La crise migratoire touchant le bassin méditerranéen, qui oppose des personnes fuyant la guerre, les persécutions, la torture à la politique européenne en matière de droit d’asile, connaît son illustration la plus tragique le plus souvent au milieu de la Mer méditerranée, où des personnes embarquées à bord de navires de fortune trouvent la mort.

Une association, SOS Méditerranée, a été créée en 2015 avec pour mission d’affréter des bateaux pour sauver les embarcations en détresse. ASF France participe par ailleurs à un programme d’Assistance Juridique pour l’association européenne de sauvetage en mer et apporte dans ce cadre un soutien juridique à SOS Méditerranée.

C’est dans ces circonstances que dans la nuit du 10 au 11 juin, le navire affrété par SOS Méditerranée en partenariat avec Médecins sans Frontières, l’Aquarius, a procédé à des opérations de sauvetage et de transbordement au large des eaux territoriales libyennes, après le message relayé le 9 juin et sous instructions du Centre de coordination des secours maritimes italien (ci-après « IMRCC »).

Le navire Aquarius avait ainsi accueilli à son bord 629 personnes, dont 123 mineurs non accompagnés et 7 femmes enceintes.
Toutefois, alors qu’il faisait route vers un « port sûr » sur instruction du IMRCC, ce dernier ayant sollicité les autorités maltaises, le IMRCC a donné au navire Aquarius l’instruction de s’arrêter à 35 milles nautiques de l’Italie et 27 milles nautiques de Malte. Cette instruction plaçait le navire dans une situation géographique confuse, puisqu’il se trouvait alors dans une zone maritime commune à l’Italie et Malte.

Le 12 juin, après que le nouveau Ministre italien de l’intérieur ai annoncé refuser au navire Aquarius l’entrée dans les ports italiens, et ce sans fonder sa décision sur un quelconque texte juridique, celui-ci a eu pour instruction de se rendre au Port de Valence en Espagne, situé à 3 jours de navigation sous des conditions météorologiques se dégradant.

La décision, évidemment éminemment politique de l’Italie qui tourne ainsi un peu plus le dos à sa vocation humanitaire, consistant à d’une part interdire l’accès à ses zones portuaires et, d’autre part, à s’abstenir pendant plus d’une journée de donner des instructions de destination au navire Aquarius, doit être confrontée à ses obligations internationales.

En effet, l’obligation de prêter assistance est une obligation essentielle du droit maritime. Ce dernier consistait autrefois en un ensemble de règles coutumières, la Lex Maritima, mais cette obligation a depuis été retranscrite dans l’article 12 de la Convention de Genève sur la Haute mer du 29 avril 1958, puis reprise à l’article 98 de la Convention des Nations Unies sur le Droit de la Mer du 10 décembre 1982 (ci-après « Convention de Montego Bay ».
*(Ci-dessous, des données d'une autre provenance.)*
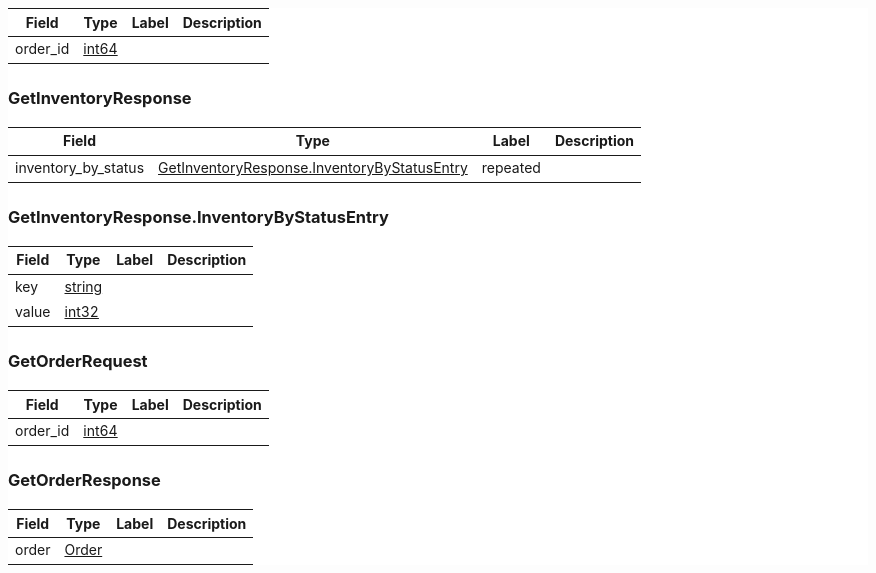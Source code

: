 

| Field | Type | Label | Description |
| ----- | ---- | ----- | ----------- |
| order_id | [int64](#int64) |  |  |






<a name="io.swagger.petstore.v2.GetInventoryResponse"></a>

### GetInventoryResponse



| Field | Type | Label | Description |
| ----- | ---- | ----- | ----------- |
| inventory_by_status | [GetInventoryResponse.InventoryByStatusEntry](#io.swagger.petstore.v2.GetInventoryResponse.InventoryByStatusEntry) | repeated |  |






<a name="io.swagger.petstore.v2.GetInventoryResponse.InventoryByStatusEntry"></a>

### GetInventoryResponse.InventoryByStatusEntry



| Field | Type | Label | Description |
| ----- | ---- | ----- | ----------- |
| key | [string](#string) |  |  |
| value | [int32](#int32) |  |  |






<a name="io.swagger.petstore.v2.GetOrderRequest"></a>

### GetOrderRequest



| Field | Type | Label | Description |
| ----- | ---- | ----- | ----------- |
| order_id | [int64](#int64) |  |  |






<a name="io.swagger.petstore.v2.GetOrderResponse"></a>

### GetOrderResponse



| Field | Type | Label | Description |
| ----- | ---- | ----- | ----------- |
| order | [Order](#io.swagger.petstore.v2.Order) |  |  |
Il est à noter que la Convention de Montego Bay prévoit en ses articles 17 et suivants un « droit de passage inoffensif » pour tout navire, l’article 18§2 précisant que ce droit de passage peut comprendre l’arrêt, dans une installation portuaire ou au mouillage dès lors que cet arrêt s’impose « par suite d’un cas de force majeure ou de détresse ou dans le but de porter secours à des personnes, des navires ou des aéronefs en danger ou en détresse. »

On peut imaginer que le Gouvernement italien entendra justifier la violation de ce droit en invoquant l’article 19 de cette Convention, qui précise que « le passage est inoffensif tant qu’il ne porte pas atteinte à la paix, au bon ordre ou à la sécurité de l’Etat côtier », atteintes pouvant être constituées par l’ « embarquement ou débarquement de marchandises, de fonds ou de personnes en contravention aux lois et règlements … d’immigration de l’Etat côtier ».

Cette argumentation devra toutefois être confrontée au principe de bonne foi (dit d’Estoppel), puisque c’est à l’initiative du message relayé par le IMRCC italien que l’Aquarius a porté secours aux personnes embarquées.

L’obligation de prêter assistance a ensuite été développée dans la Convention internationale de 1974 pour la sauvegarde de la vie humaine en mer du 1er novembre 1974 (ci-après « Convention SOLAS »), qui contient un chapitre III dédié au sauvetage en mer et un chapitre V à la sécurité de la navigation. Ce dernier chapitre comprend les règles 10 et 15 qui rappellent les obligations pesant tant sur les navires que sur les gouvernements.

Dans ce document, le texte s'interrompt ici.